Mark Brown broonie at kernel.org
Tue Mar 25 11:23:16 PDT 2025


On Fri, Mar 21, 2025 at 06:43:23PM -0500, Jeremy Linton wrote:
> On 3/19/25 8:24 AM, Mark Brown wrote:

> > A GCS load done by the hardware will verify that we are loading from GCS
> > memory (the accesses are marked as AccessType_GCS in the pseudocode
> > which is then validated in for example S1CheckPermissions()).  Sadly
> > there's no equivalent of GCSSTR so we'd need to do the permission check
> > ourselves to match this behaviour.

> Right, except that if I grab the VMA as a placeholder for the page, check to
> see if its a VM_SHADOW_STACK under any of
> map_read_lock()/lock_vma_under_rcu()/etc and then perform the access, the
> resulting possible fault will have problems with vma locking. Otherwise
> there ends up being a few different races that at the moment I've not yet
> figured out how to fix without making a big mess. For example, we can reduce
> that possible window, by reading the value/locking and checking shadow stack
> state/dropping the lock/rereading the value, or some other construct but it
> seems pointless because the suggested problem is that we might be creating a
> way to bypass some of the shadow stack security. In which case, leaving a
> little race is likely the same as leaving it wide open.

Yeah, it's messy.  The "nicest" thing I could think of was doing a GCS
store of the value we just read to validate the GCS permission but that
has very obvious ick and is in it's own way incorrect.  Since the GCS
permission is always read/write I'm not sure what would notice without
an incredibly dodgy race but it's wrong.

> Otherwise, maybe we can ignore the problem, or just refuse to allow probes
> on 'RET' instructions which seems to be the main problematic case. Although,
> given we don't really know if GCS is enabled until the probe is hit,
> SIGSEG'ing the target process is a big hammer.

Yeah, that doesn't feel like the solution.

> Ignoring it might be a valid option. I guess it could to be one of those "if
> the user puts a uprobe on a RET some of the shadow stack security is
> reduced" footguns. If an attacker can also manipulate the address space in a
> way to exploit it then its probably game over anyway.
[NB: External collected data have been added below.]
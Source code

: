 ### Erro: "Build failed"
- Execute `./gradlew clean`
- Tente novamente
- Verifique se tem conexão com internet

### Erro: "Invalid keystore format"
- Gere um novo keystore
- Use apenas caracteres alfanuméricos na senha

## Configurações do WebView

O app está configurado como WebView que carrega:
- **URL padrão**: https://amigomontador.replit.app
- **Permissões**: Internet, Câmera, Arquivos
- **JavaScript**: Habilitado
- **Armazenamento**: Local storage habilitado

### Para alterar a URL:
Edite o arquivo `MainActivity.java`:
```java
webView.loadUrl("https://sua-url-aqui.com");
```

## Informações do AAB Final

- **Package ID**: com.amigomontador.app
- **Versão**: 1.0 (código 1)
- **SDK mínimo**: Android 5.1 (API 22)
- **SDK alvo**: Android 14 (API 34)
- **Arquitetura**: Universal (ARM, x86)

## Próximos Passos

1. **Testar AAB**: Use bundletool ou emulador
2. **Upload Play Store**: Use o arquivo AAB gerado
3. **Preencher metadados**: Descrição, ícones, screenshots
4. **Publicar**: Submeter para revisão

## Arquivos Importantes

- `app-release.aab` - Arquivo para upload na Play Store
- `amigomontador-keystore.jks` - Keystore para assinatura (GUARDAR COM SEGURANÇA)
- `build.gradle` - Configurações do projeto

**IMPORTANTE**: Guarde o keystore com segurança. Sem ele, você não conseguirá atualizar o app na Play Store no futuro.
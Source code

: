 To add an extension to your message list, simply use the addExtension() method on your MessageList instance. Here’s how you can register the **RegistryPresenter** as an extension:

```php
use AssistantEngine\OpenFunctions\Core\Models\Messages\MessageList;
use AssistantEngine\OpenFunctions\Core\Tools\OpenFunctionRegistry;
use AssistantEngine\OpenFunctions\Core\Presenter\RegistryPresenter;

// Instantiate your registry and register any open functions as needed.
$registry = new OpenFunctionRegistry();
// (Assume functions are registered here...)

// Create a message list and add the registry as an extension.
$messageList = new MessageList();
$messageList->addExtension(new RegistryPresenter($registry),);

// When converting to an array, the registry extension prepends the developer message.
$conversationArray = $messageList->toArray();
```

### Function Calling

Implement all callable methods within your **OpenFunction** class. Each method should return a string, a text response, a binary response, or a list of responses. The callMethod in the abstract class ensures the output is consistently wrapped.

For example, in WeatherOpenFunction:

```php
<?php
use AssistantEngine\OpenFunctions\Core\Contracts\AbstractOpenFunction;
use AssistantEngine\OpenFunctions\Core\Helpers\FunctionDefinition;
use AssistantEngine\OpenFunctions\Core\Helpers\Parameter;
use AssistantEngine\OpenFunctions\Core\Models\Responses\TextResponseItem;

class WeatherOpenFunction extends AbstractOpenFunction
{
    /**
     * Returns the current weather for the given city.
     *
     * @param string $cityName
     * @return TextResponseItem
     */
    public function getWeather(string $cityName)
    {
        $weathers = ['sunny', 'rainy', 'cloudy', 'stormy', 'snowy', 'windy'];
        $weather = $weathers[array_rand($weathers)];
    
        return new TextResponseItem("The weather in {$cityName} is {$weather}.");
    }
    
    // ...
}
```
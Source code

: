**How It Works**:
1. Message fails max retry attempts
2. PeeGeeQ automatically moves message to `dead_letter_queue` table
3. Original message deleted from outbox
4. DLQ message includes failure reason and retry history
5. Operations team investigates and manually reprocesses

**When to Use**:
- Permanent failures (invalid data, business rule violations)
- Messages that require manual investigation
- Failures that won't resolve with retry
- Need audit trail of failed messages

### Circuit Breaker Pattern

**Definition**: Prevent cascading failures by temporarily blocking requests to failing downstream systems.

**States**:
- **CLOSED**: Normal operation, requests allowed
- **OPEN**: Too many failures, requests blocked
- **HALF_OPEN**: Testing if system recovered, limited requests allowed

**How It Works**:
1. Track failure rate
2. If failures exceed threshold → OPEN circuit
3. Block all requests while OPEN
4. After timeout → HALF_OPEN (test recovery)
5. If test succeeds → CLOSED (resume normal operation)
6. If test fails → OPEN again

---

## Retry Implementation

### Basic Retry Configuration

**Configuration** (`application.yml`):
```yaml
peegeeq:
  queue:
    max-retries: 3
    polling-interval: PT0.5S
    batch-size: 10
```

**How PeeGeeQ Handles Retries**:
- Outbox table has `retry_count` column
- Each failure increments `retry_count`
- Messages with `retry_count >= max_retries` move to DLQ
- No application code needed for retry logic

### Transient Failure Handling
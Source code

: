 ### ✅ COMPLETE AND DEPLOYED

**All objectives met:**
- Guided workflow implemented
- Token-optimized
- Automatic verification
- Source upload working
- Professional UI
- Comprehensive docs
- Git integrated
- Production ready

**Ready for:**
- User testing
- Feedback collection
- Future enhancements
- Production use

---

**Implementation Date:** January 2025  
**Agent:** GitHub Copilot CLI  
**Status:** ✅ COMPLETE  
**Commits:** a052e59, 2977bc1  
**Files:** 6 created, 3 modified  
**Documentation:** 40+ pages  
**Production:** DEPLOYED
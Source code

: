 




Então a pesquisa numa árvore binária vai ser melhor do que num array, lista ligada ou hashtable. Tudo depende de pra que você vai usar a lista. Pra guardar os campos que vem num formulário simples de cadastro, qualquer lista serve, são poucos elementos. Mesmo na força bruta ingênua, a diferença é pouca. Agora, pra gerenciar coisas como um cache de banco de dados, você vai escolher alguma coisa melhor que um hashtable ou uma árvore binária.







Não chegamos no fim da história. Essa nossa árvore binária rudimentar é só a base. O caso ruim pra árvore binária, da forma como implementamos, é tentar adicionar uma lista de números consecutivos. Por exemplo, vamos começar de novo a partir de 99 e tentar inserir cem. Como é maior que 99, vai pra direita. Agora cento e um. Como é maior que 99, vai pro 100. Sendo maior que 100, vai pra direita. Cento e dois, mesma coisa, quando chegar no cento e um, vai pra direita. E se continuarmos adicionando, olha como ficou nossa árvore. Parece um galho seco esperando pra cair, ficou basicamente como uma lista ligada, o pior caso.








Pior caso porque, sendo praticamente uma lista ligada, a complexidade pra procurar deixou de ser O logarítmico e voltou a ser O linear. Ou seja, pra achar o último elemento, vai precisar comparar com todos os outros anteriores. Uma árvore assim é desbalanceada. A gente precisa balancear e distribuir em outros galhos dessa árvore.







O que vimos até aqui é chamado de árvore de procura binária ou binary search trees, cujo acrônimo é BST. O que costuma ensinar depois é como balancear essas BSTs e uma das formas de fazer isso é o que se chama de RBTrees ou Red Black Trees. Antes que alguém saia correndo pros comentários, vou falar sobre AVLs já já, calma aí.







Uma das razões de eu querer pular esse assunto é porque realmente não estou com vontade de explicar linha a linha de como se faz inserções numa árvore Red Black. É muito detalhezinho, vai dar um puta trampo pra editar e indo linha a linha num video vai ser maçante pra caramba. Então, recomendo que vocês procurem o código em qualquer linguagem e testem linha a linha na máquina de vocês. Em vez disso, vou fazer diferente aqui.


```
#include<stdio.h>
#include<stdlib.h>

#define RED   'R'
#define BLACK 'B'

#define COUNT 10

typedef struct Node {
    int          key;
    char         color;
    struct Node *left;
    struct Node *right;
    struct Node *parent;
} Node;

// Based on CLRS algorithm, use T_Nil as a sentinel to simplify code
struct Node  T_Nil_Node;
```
Ideally, the kernel
> would warn on this, but per the conversation around patch 6/7 that seems to
> be off the table.

I'm not completely opposed to just not doing the validation given the
pain with implementing it, it's hard to be enthusiastic about any of the
options really.  If we are going to do something other than fully
and accurately emulate then we should acknowledge what's missing and
why, at least in the changelog and probably also in the code.